» **What you should do**
A complete answer lists every line of the entries below where the string "authorization" appears.

» **Data for the task**

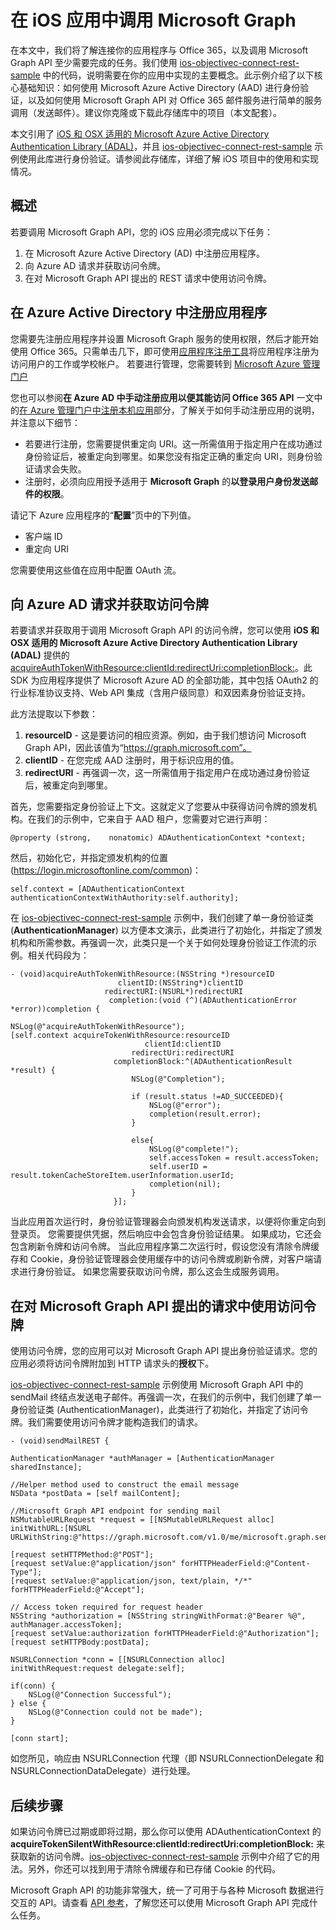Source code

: # 在 iOS 应用中调用 Microsoft Graph

在本文中，我们将了解连接你的应用程序与 Office 365，以及调用 Microsoft Graph API 至少需要完成的任务。我们使用 [ios-objectivec-connect-rest-sample](https://github.com/microsoftgraph/ios-objectivec-connect-rest-sample) 中的代码，说明需要在你的应用中实现的主要概念。此示例介绍了以下核心基础知识：如何使用 Microsoft Azure Active Directory (AAD) 进行身份验证，以及如何使用 Microsoft Graph API 对 Office 365 邮件服务进行简单的服务调用（发送邮件）。建议你克隆或下载此存储库中的项目（本文配套）。 


本文引用了 [iOS 和 OSX 适用的 Microsoft Azure Active Directory Authentication Library (ADAL)](https://github.com/AzureAD/azure-activedirectory-library-for-objc)，并且 [ios-objectivec-connect-rest-sample](https://github.com/microsoftgraph/ios-objectivec-connect-rest-sample) 示例使用此库进行身份验证。请参阅此存储库，详细了解 iOS 项目中的使用和实现情况。


## 概述

若要调用 Microsoft Graph API，您的 iOS 应用必须完成以下任务：

1. 在 Microsoft Azure Active Directory (AD) 中注册应用程序。
2. 向 Azure AD 请求并获取访问令牌。
3. 在对 Microsoft Graph API 提出的 REST 请求中使用访问令牌。 



## 在 Azure Active Directory 中注册应用程序

您需要先注册应用程序并设置 Microsoft Graph 服务的使用权限，然后才能开始使用 Office 365。只需单击几下，即可使用[应用程序注册工具](https://dev.office.com/app-registration)将应用程序注册为访问用户的工作或学校帐户。
若要进行管理，您需要转到 [Microsoft Azure 管理门户](https://manage.windowsazure.com)

您也可以参阅**在 Azure AD 中手动注册应用以便其能访问 Office 365 API** 一文中的[在 Azure 管理门户中注册本机应用](https://msdn.microsoft.com/en-us/office/office365/howto/add-common-consent-manually)部分，了解关于如何手动注册应用的说明，并注意以下细节：

* 若要进行注册，您需要提供重定向 URI。这一所需值用于指定用户在成功通过身份验证后，被重定向到哪里。如果您没有指定正确的重定向 URI，则身份验证请求会失败。
* 注册时，必须向应用授予适用于 **Microsoft Graph** 的**以登录用户身份发送邮件的权限**。  


请记下 Azure 应用程序的“**配置**”页中的下列值。

* 客户端 ID
* 重定向 URI

您需要使用这些值在应用中配置 OAuth 流。 

## 向 Azure AD 请求并获取访问令牌

若要请求并获取用于调用 Microsoft Graph API 的访问令牌，您可以使用 **iOS 和 OSX 适用的 Microsoft Azure Active Directory Authentication Library (ADAL)** 提供的 [acquireAuthTokenWithResource:clientId:redirectUri:completionBlock:](https://github.com/AzureAD/azure-activedirectory-library-for-objc)。此 SDK 为应用程序提供了 Microsoft Azure AD 的全部功能，其中包括 OAuth2 的行业标准协议支持、Web API 集成（含用户级同意）和双因素身份验证支持。

此方法提取以下参数：

1. **resourceID** - 这是要访问的相应资源。例如，由于我们想访问 Microsoft Graph API，因此该值为“https://graph.microsoft.com”。
2. **clientID** - 在您完成 AAD 注册时，用于标识应用的值。
3. **redirectURI** - 再强调一次，这一所需值用于指定用户在成功通过身份验证后，被重定向到哪里。


首先，您需要指定身份验证上下文。这就定义了您要从中获得访问令牌的颁发机构。在我们的示例中，它来自于 AAD 租户，您需要对它进行声明：

    @property (strong,    nonatomic) ADAuthenticationContext *context;

然后，初始化它，并指定颁发机构的位置 (https://login.microsoftonline.com/common)：

    self.context = [ADAuthenticationContext authenticationContextWithAuthority:self.authority]; 


在 [ios-objectivec-connect-rest-sample](https://github.com/microsoftgraph/ios-objectivec-connect-rest-sample) 示例中，我们创建了单一身份验证类 (**AuthenticationManager**) 以方便本文演示，此类进行了初始化，并指定了颁发机构和所需参数。再强调一次，此类只是一个关于如何处理身份验证工作流的示例。相关代码段为： 



    - (void)acquireAuthTokenWithResource:(NSString *)resourceID
                            clientID:(NSString*)clientID
                         redirectURI:(NSURL*)redirectURI
                          completion:(void (^)(ADAuthenticationError *error))completion {
    
    NSLog(@"acquireAuthTokenWithResource");
    [self.context acquireTokenWithResource:resourceID
                                  clientId:clientID
                               redirectUri:redirectURI
                           completionBlock:^(ADAuthenticationResult *result) {
                               NSLog(@"Completion");
                               
                               if (result.status !=AD_SUCCEEDED){
                                   NSLog(@"error");
                                   completion(result.error);
                               }
                               
                               else{
                                   NSLog(@"complete!");
                                   self.accessToken = result.accessToken;
                                   self.userID = result.tokenCacheStoreItem.userInformation.userId;
                                   completion(nil);
                               }
                           }];


当此应用首次运行时，身份验证管理器会向颁发机构发送请求，以便将你重定向到登录页。 
您需要提供凭据，然后响应中会包含身份验证结果。 
如果成功，它还会包含刷新令牌和访问令牌。 
当此应用程序第二次运行时，假设您没有清除令牌缓存和 Cookie，身份验证管理器会使用缓存中的访问令牌或刷新令牌，对客户端请求进行身份验证。 
如果您需要获取访问令牌，那么这会生成服务调用。 


## 在对 Microsoft Graph API 提出的请求中使用访问令牌

使用访问令牌，您的应用可以对 Microsoft Graph API 提出身份验证请求。您的应用必须将访问令牌附加到 HTTP 请求头的**授权**下。

[ios-objectivec-connect-rest-sample](https://github.com/microsoftgraph/ios-objectivec-connect-rest-sample) 示例使用 Microsoft Graph API 中的 sendMail 终结点发送电子邮件。再强调一次，在我们的示例中，我们创建了单一身份验证类 (AuthenticationManager)，此类进行了初始化，并指定了访问令牌。我们需要使用访问令牌才能构造我们的请求。



    - (void)sendMailREST {
    
    AuthenticationManager *authManager = [AuthenticationManager sharedInstance];

    //Helper method used to construct the email message
    NSData *postData = [self mailContent];
    
    //Microsoft Graph API endpoint for sending mail
    NSMutableURLRequest *request = [[NSMutableURLRequest alloc] initWithURL:[NSURL URLWithString:@"https://graph.microsoft.com/v1.0/me/microsoft.graph.sendmail"]];

    [request setHTTPMethod:@"POST"];
    [request setValue:@"application/json" forHTTPHeaderField:@"Content-Type"];
    [request setValue:@"application/json, text/plain, */*" forHTTPHeaderField:@"Accept"];
    
    // Access token required for request header
    NSString *authorization = [NSString stringWithFormat:@"Bearer %@", authManager.accessToken];
    [request setValue:authorization forHTTPHeaderField:@"Authorization"];
    [request setHTTPBody:postData];

    NSURLConnection *conn = [[NSURLConnection alloc] initWithRequest:request delegate:self];
    
    if(conn) {
        NSLog(@"Connection Successful");
    } else {
        NSLog(@"Connection could not be made");
    }
    
    [conn start];

如您所见，响应由 NSURLConnection 代理（即 NSURLConnectionDelegate 和 NSURLConnectionDataDelegate）进行处理。

## 后续步骤

如果访问令牌已过期或即将过期，那么你可以使用 ADAuthenticationContext 的 **acquireTokenSilentWithResource:clientId:redirectUri:completionBlock:** 来获取新的访问令牌。[ios-objectivec-connect-rest-sample](https://github.com/microsoftgraph/ios-objectivec-connect-rest-sample) 示例中介绍了它的用法。另外，你还可以找到用于清除令牌缓存和已存储 Cookie 的代码。  

Microsoft Graph API 的功能非常强大，统一了可用于与各种 Microsoft 数据进行交互的 API。请查看 [API 参考](http://graph.microsoft.io/docs/api-reference/v1.0)，了解您还可以使用 Microsoft Graph API 完成什么任务。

» **Task result**
    NSString *authorization = [NSString stringWithFormat:@"Bearer %@", authManager.accessToken];
    [request setValue:authorization forHTTPHeaderField:@"Authorization"];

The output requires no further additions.